The Reds are commoners, ruled by a Silver elite in possession of god-like superpowers. And to Mare Barrow, a seventeen-year-old Red girl from the poverty-stricken Stilts, it seems like nothing will ever change.
That is, until she finds herself working in the Silver Palace. Here, surrounded by the people she hates the most, Mare discovers that, despite her red blood, she possesses a deadly power of her own. One that threatens to destroy the balance of power.
Fearful of Mare’s potential, the Silvers hide her in plain view, declaring her a long-lost Silver princess, now engaged to a Silver prince. Despite knowing that one misstep would mean her death, Mare works silently to help the Red Guard, a militant resistance group, and bring down the Silver regime.
But this is a world of betrayal and lies, and Mare has entered a dangerous dance – Reds against Silvers, prince against prince, and Mare against her own heart.
“Words can lie. See beyond them.”
That was one word that perfectly described this book for me. I had a sense of dejà vu pretty much the entire time I was reading it. While the idea was interesting, thiking oh, I’ve read this before during some parts took away some of the magic for me. There was no sense of discovery as I read about Mare, the Slits, and her struggles as a Red. And I found myself more interested in the side characters – Julian, Lucas, and the story of Cal’s mom – than any of the major players.
I also did not understand her connection with Cal at all. We were supposed to believe they had feelings for each other, but I could not see it. Their romance fell totally flat for me. And since the story was counting with my feelings for them as a couple on a minor twist later on, it only made things worse.

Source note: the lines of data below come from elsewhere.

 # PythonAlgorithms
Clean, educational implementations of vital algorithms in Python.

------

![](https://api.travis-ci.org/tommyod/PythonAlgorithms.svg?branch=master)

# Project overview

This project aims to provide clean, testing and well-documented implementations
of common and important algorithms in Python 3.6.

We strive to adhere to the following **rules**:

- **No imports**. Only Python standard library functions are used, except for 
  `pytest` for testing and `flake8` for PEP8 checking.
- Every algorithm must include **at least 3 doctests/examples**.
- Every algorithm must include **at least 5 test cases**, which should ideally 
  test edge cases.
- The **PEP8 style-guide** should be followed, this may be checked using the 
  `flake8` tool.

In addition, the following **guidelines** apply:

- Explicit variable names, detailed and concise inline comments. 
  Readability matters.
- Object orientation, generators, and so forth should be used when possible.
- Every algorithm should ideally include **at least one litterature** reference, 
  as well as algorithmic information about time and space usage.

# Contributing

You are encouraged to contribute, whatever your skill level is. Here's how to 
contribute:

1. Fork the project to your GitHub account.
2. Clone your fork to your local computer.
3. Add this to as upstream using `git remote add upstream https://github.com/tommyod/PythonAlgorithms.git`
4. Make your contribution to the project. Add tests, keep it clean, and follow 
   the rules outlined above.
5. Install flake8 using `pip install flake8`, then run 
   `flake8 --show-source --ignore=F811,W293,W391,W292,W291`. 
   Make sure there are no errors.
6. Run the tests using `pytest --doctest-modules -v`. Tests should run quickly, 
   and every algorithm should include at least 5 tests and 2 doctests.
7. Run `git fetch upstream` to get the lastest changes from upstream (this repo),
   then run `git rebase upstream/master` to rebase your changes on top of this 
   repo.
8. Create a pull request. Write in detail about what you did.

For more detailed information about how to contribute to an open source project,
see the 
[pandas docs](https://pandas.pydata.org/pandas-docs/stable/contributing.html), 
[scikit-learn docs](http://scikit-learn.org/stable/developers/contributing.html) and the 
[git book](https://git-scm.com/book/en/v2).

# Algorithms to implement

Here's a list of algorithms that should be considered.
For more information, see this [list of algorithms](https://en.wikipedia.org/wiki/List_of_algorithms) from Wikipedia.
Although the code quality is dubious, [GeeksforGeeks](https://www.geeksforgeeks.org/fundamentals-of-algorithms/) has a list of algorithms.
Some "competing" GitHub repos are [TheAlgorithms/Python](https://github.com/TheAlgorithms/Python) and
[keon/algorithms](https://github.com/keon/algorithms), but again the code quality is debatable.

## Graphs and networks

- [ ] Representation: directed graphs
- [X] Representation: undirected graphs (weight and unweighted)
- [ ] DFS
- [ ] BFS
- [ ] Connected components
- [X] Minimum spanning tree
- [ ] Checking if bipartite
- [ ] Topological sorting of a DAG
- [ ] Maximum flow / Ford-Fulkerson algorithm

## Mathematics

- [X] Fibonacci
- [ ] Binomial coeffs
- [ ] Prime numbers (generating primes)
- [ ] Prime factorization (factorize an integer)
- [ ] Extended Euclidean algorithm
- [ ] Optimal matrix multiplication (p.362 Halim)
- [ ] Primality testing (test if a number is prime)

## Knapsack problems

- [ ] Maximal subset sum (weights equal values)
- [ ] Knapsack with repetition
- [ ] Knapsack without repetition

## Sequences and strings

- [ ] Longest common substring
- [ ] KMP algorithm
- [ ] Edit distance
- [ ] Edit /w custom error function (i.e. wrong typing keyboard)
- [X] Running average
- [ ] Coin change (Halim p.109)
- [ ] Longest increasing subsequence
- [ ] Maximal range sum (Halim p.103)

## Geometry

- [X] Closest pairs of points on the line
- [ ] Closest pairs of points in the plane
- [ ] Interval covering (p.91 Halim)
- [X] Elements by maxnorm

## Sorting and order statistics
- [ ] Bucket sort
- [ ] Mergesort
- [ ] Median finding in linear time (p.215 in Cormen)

But the plot twist involving Maven really did get me. Which is why I’m rating this 3 starts instead of 1 or 2. The last 50 pages served to grasp my attention in a way the rest of the book didn’t, and it also made me care about how things will unravel in the next installments. It made me curious about the consequences of Elara’s actions and Mare’s reaction to it all.
So while this book was a let down to me personally, I still want to know what happens. And I still recommend this for YA dystopia lovers, as long as you don’t mind some of the similarities with a few of your favorite books.